Since 2019, paragraph 125(5.1)(b) of the Income Tax Act reduces the federal $500,000 Small Business Deduction limit by $5 for every $1 of Adjusted Aggregate Investment Income earned by the associated corporate group in the prior calendar year above $50,000. AAII at $100,000 cuts the SBD in half; AAII at $150,000 or more grinds the SBD to zero. BC parallels the federal grind for its own small business limit.

Should I invest through my holding company or personally?

It depends on when dividends will actually flow out. The holdco's deferral benefit shows up most clearly when dividends are paid in low-income years — retirement, parental leave, the year an operating business is sold. If dividends never flow, the corporate tax becomes a permanent overpayment and the deferral benefit disappears. The integration math only resolves when the dividend lands in the shareholder's personal return.

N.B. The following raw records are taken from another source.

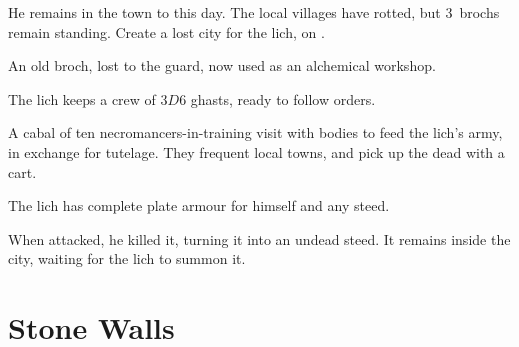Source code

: \begin{multicols}{2}
\begin{dlist}
  He remains in the town to this day.
  The local \glspl{village} have rotted, but 3~\glspl{broch} remain standing.
  Create a lost city for the \gls{lich}, on .
  \item
  An old \gls{broch}, lost to the \gls{guard}, now used as an alchemical workshop.
  \item
  The \gls{lich} keeps a crew of $3D6$ ghasts, ready to follow orders.
  \item
  A cabal of ten necromancers-in-training visit with bodies to feed the \gls{lich}'s army, in exchange for tutelage.
  They frequent local towns, and pick up the dead with a cart.
  \item
  The \gls{lich} has complete plate armour for himself and any steed.
  \item
  When  attacked, he killed it, turning it into an undead steed.
  It remains inside the city, waiting for the \gls{lich} to summon it.
\end{dlist}

\end{multicols}

\section{Stone Walls}
\label{mapStrangePlaces}

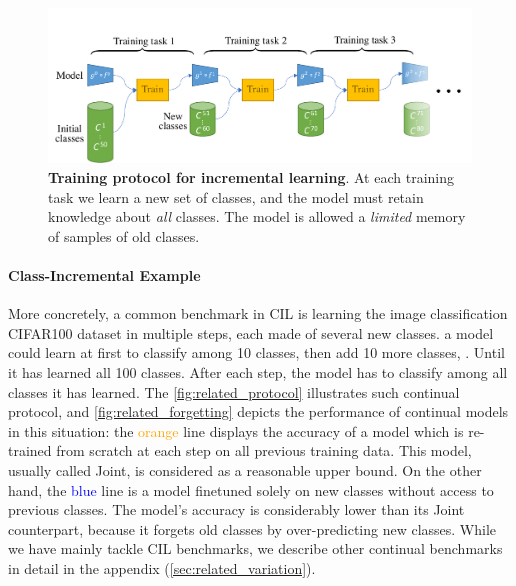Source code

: \begin{figure}[tb]
      \begin{center}
            \includegraphics[width=1.0\linewidth]{images/related/protocol}
      \end{center}
      \caption{\textbf{Training protocol for incremental learning}. At each training task we learn a
            new set of classes, and the model must retain knowledge about \textit{all} classes. The
            model is allowed a \textit{limited} memory of samples of old classes.}
      \label{fig:related_protocol}
\end{figure}

\paragraph{Class-Incremental Example} More concretely, a common benchmark in \acf{CIL} is learning
the image classification CIFAR100 dataset \citep{krizhevskycifar100} in multiple steps, each made of
several new classes. \eg a model could learn at first to classify among 10 classes, then add 10 more
classes, \etc. Until it has learned all 100 classes. After each step, the model has to classify
among all classes it has learned. The \autoref{fig:related_protocol} illustrates such continual
protocol, and \autoref{fig:related_forgetting} depicts the performance of continual models in this
situation: the \textcolor{orange}{orange} line displays the accuracy of a model which is re-trained
from scratch at each step on all previous training data. This model, usually called Joint, is
considered as a reasonable upper bound. On the other hand, the \textcolor{blue}{blue} line is a
model finetuned solely on new classes without access to previous classes. The model's accuracy is
considerably lower than its Joint counterpart, because it forgets old classes by over-predicting new
classes. While we have mainly tackle \acf{CIL} benchmarks, we describe other continual benchmarks in
detail in the appendix (\autoref{sec:related_variation}).

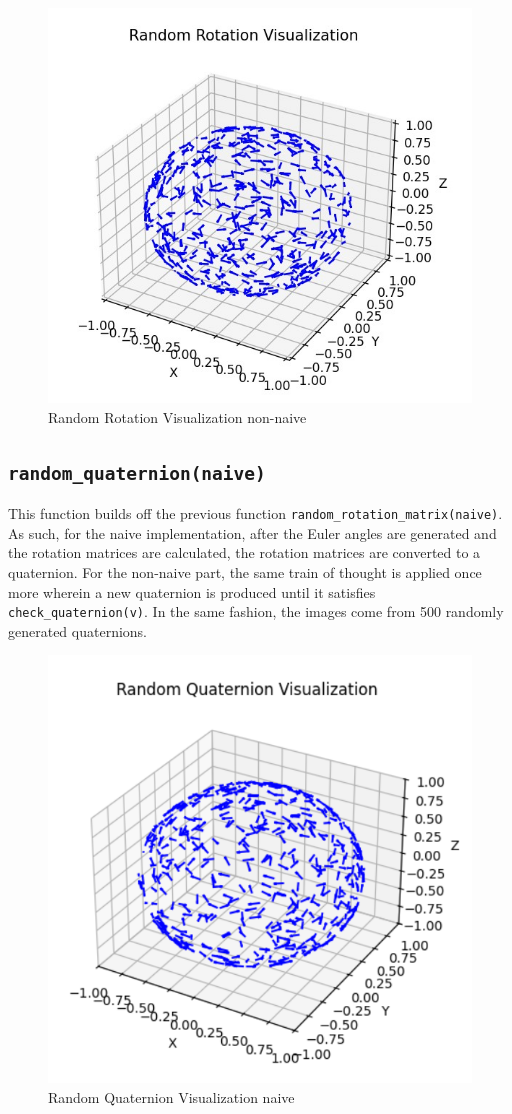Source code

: \documentclass{article}
\begin{document}
\begin{figure} [H]
    \centering
    \includegraphics[width=0.5\linewidth]{latex_media/Random Rotation Visualization non-naive.jpg}
    \caption{Random Rotation Visualization non-naive}
    \label{fig:2}
\end{figure}


\subsection{\texttt{random\_quaternion(naive)}}

This function builds off the previous function \texttt{random\_rotation\_matrix(naive)}. As such, for the naive implementation, after the Euler angles are generated and the rotation matrices are calculated, the rotation matrices are converted to a quaternion. For the non-naive part, the same train of thought is applied once more wherein a new quaternion is produced until it satisfies \texttt{check\_quaternion(v)}. In the same fashion, the images come from 500 randomly generated quaternions.

\begin{figure} [H]
    \centering
    \includegraphics[width=0.5\linewidth]{latex_media/component_2_random_q_naive.png}
    \caption{Random Quaternion Visualization naive}
\end{figure}
\end{document}
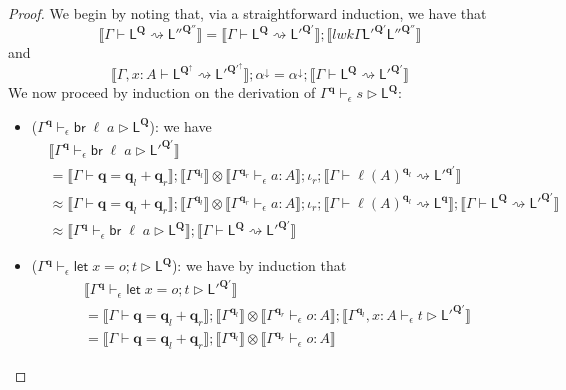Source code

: \documentclass[acmsmall,screen,anonymous,review]{acmart}
\newcommand{\mb}[1]{\ensuremath{\mathbf{#1}}}
\newcommand{\ms}[1]{\ensuremath{\mathsf{#1}}}
\newcommand{\letstmt}[3]{\ensuremath{\ms{let}\;#1 = #2; #3}}
\newcommand{\brb}[2]{\ms{br}\;#1\;#2}
\newcommand{\qsp}[4]{#1 \vdash #2 = #3 + #4}
\newcommand{\lwk}[3]{#1 \vdash #2 \rightsquigarrow #3}
\newcommand{\hasty}[4]{#1 \vdash_{#2} #3: {#4}}
\newcommand{\haslb}[4]{#1 \vdash_{#2} #3 \rhd #4}
\newcommand{\dnt}[1]{\llbracket{#1}\rrbracket}
\newcommand{\zeroqv}[1]{#1^\uparrow}
\begin{document}
\begin{proof}
  We begin by noting that, via a straightforward induction, we have that
  $$
      \dnt{\lwk{\Gamma}{\ms{L}^{\mb{Q}}}{\ms{L}''^{\mb{Q}''}}}
      = \dnt{\lwk{\Gamma}{\ms{L}^{\mb{Q}}}{\ms{L}'^{\mb{Q}'}}}
      ; \dnt{lwk{\Gamma}{\ms{L}'^{\mb{Q}'}}{\ms{L}''^{\mb{Q}''}}}
  $$
  and
  \begin{equation*}
  \dnt{\lwk{\Gamma, x : A}{\ms{L}^{\zeroqv{\mb{Q}}}}{\ms{L}'^{\zeroqv{\mb{Q}'}}}} 
  ; \alpha^\downarrow
  =
  \alpha^\downarrow ; \dnt{\lwk{\Gamma}{\ms{L}^{\mb{Q}}}{\ms{L}'^{\mb{Q}'}}}
  \end{equation*}
  We now proceed by induction on the derivation of
  $\haslb{\Gamma^{\mb{q}}}{\epsilon}{s}{\ms{L}^{\mb{Q}}}$:
  \begin{itemize}
    \item ($\haslb{\Gamma^{\mb{q}}}{\epsilon}{\brb{\ell}{a}}{\ms{L}^{\mb{Q}}}$):
    we have
    \begin{align*}
    &\dnt{\haslb{\Gamma^{\mb{q}}}{\epsilon}{\brb{\ell}{a}}{\ms{L}'^{\mb{Q}'}}} \\
    &= \dnt{\qsp{\Gamma}{\mb{q}}{\mb{q}_l}{\mb{q}_r}} 
      ; \dnt{\Gamma^{\mb{q}_l}} \otimes \dnt{\hasty{\Gamma^{\mb{q}_r}}{\epsilon}{a}{A}} 
      ; \iota_r
      ; \dnt{\lwk{\Gamma}{\ell(A)^{\mb{q}_l}}{\ms{L}'^{\mb{q'}}}} \\ 
    &\approx \dnt{\qsp{\Gamma}{\mb{q}}{\mb{q}_l}{\mb{q}_r}} 
      ; \dnt{\Gamma^{\mb{q}_l}} \otimes \dnt{\hasty{\Gamma^{\mb{q}_r}}{\epsilon}{a}{A}} 
      ; \iota_r
      ; \dnt{\lwk{\Gamma}{\ell(A)^{\mb{q}_l}}{\ms{L}^{\mb{q}}}}
      ; \dnt{\lwk{\Gamma}{\ms{L}^{\mb{Q}}}{\ms{L}'^{\mb{Q}'}}} \\
    &\approx \dnt{\haslb{\Gamma^{\mb{q}}}{\epsilon}{\brb{\ell}{a}}{\ms{L}^{\mb{Q}}}}
      ; \dnt{\lwk{\Gamma}{\ms{L}^{\mb{Q}}}{\ms{L}'^{\mb{Q}'}}}
    \end{align*}
    \item ($\haslb{\Gamma^{\mb{q}}}{\epsilon}{\letstmt{x}{o}{t}}{\ms{L}^{\mb{Q}}}$):
    we have by induction that
    \begin{align*}
    &\dnt{\haslb{\Gamma^{\mb{q}}}{\epsilon}{\letstmt{x}{o}{t}}{\ms{L}'^{\mb{Q}'}}} \\
    &= \dnt{\qsp{\Gamma}{\mb{q}}{\mb{q}_l}{\mb{q}_r}} 
      ; \dnt{\Gamma^{\mb{q}_l}} \otimes \dnt{\hasty{\Gamma^{\mb{q}_r}}{\epsilon}{o}{A}}
      ; \dnt{\haslb{\Gamma^{\mb{q}_l}, x : A}{\epsilon}{t}{\ms{L}'^{\mb{Q}'}}}\\
    &= \dnt{\qsp{\Gamma}{\mb{q}}{\mb{q}_l}{\mb{q}_r}} 
      ; \dnt{\Gamma^{\mb{q}_l}} \otimes \dnt{\hasty{\Gamma^{\mb{q}_r}}{\epsilon}{o}{A}}

\end{align*}
\end{itemize}
\end{proof}
\end{document}
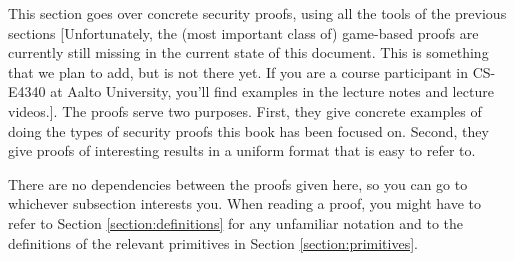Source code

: This section goes over concrete security proofs, using all the tools of the previous sections {\color{blue}[Unfortunately, the (most important class of) game-based proofs are currently still missing in the current state of this document. This is something that we plan to add, but is not there yet. If you are a course participant in CS-E4340 at Aalto University, you'll find examples in the lecture notes and lecture videos.]}. The proofs serve two purposes. First, they give concrete examples of doing the types of security proofs this book has been focused on. Second, they give proofs of interesting results in a uniform format that is easy to refer to.

There are no dependencies between the proofs given here, so you can go to whichever subsection interests you. When reading a proof, you might have to refer to Section \ref{section:definitions} for any unfamiliar notation and to the definitions of the relevant primitives in Section \ref{section:primitives}.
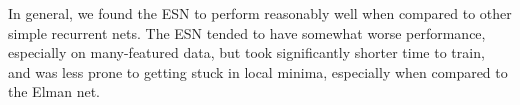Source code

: \documentclass{acm_proc_article-sp}
\begin{document}
In general, we found the ESN to perform reasonably well when compared to other simple recurrent nets. The ESN tended to have somewhat worse performance, especially on many-featured data, but took significantly shorter time to train, and was less prone to getting stuck in local minima, especially when compared to the Elman net.




\balancecolumns
\end{document}
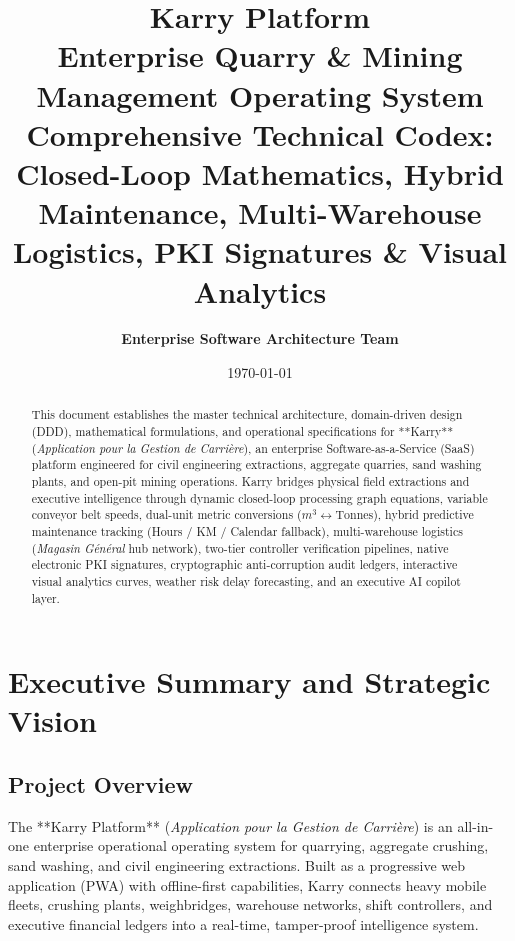 \documentclass[11pt, a4paper]{article}
\title{%
  \vspace{-1cm}
  \Huge \textbf{\color{primarynavy}Karry Platform} \\
  \Large \textbf{Enterprise Quarry \& Mining Management Operating System} \\
  \vspace{0.3cm}
  \large Comprehensive Technical Codex: Closed-Loop Mathematics, Hybrid Maintenance, Multi-Warehouse Logistics, PKI Signatures \& Visual Analytics
}
\author{\textbf{Enterprise Software Architecture Team}}
\date{\today}
\begin{document}
\maketitle
\thispagestyle{empty}

\begin{abstract}
\noindent
This document establishes the master technical architecture, domain-driven design (DDD), mathematical formulations, and operational specifications for **Karry** (\textit{Application pour la Gestion de Carri\`ere}), an enterprise Software-as-a-Service (SaaS) platform engineered for civil engineering extractions, aggregate quarries, sand washing plants, and open-pit mining operations. Karry bridges physical field extractions and executive intelligence through dynamic closed-loop processing graph equations, variable conveyor belt speeds, dual-unit metric conversions ($m^3 \leftrightarrow \text{Tonnes}$), hybrid predictive maintenance tracking (Hours / KM / Calendar fallback), multi-warehouse logistics (\textit{Magasin G\'en\'eral} hub network), two-tier controller verification pipelines, native electronic PKI signatures, cryptographic anti-corruption audit ledgers, interactive visual analytics curves, weather risk delay forecasting, and an executive AI copilot layer.
\end{abstract}

\tableofcontents
\newpage

\section{Executive Summary and Strategic Vision}

\subsection{Project Overview}
The **Karry Platform** (\textit{Application pour la Gestion de Carri\`ere}) is an all-in-one enterprise operational operating system for quarrying, aggregate crushing, sand washing, and civil engineering extractions. Built as a progressive web application (PWA) with offline-first capabilities, Karry connects heavy mobile fleets, crushing plants, weighbridges, warehouse networks, shift controllers, and executive financial ledgers into a real-time, tamper-proof intelligence system.
\end{document}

What is the Capital Dividend Account?

The Capital Dividend Account (CDA) is a notional balance that tracks the non-taxable half of capital gains realised by the corporation — currently 50% of the gain, since the proposed two-thirds inclusion rate announced in 2024 was deferred and won't proceed. When the CDA balance is positive, the corporation can elect under subsection 83(2) — using Form T2054 — to pay a capital dividend, which is received tax-free by Canadian-resident shareholders. The CDA is the only part of the corporate-investment system that creates genuinely tax-free flow-through.

How is investment income in a holdco different from active business income?

Active business income earned in a CCPC qualifies for the Small Business Deduction up to the $500,000 business limit, dropping the combined corporate rate to roughly 11% in BC. Investment income does not qualify and runs at the full 50⅔% gross rate before the dividend refund. The two streams sit in different tax silos at the corporate level, but both flow to the shareholder through the dividend system at the personal level.

Disclaimer: This article provides general information about Canadian tax matters and does not constitute professional tax, legal, or accounting advice. Tax law applies to individual circumstances, and the analysis above may not reflect your specific facts. The author and Modern Axis CPA accept no responsibility for actions taken in reliance on this content. Consult a qualified tax professional before making decisions based on the information in this post.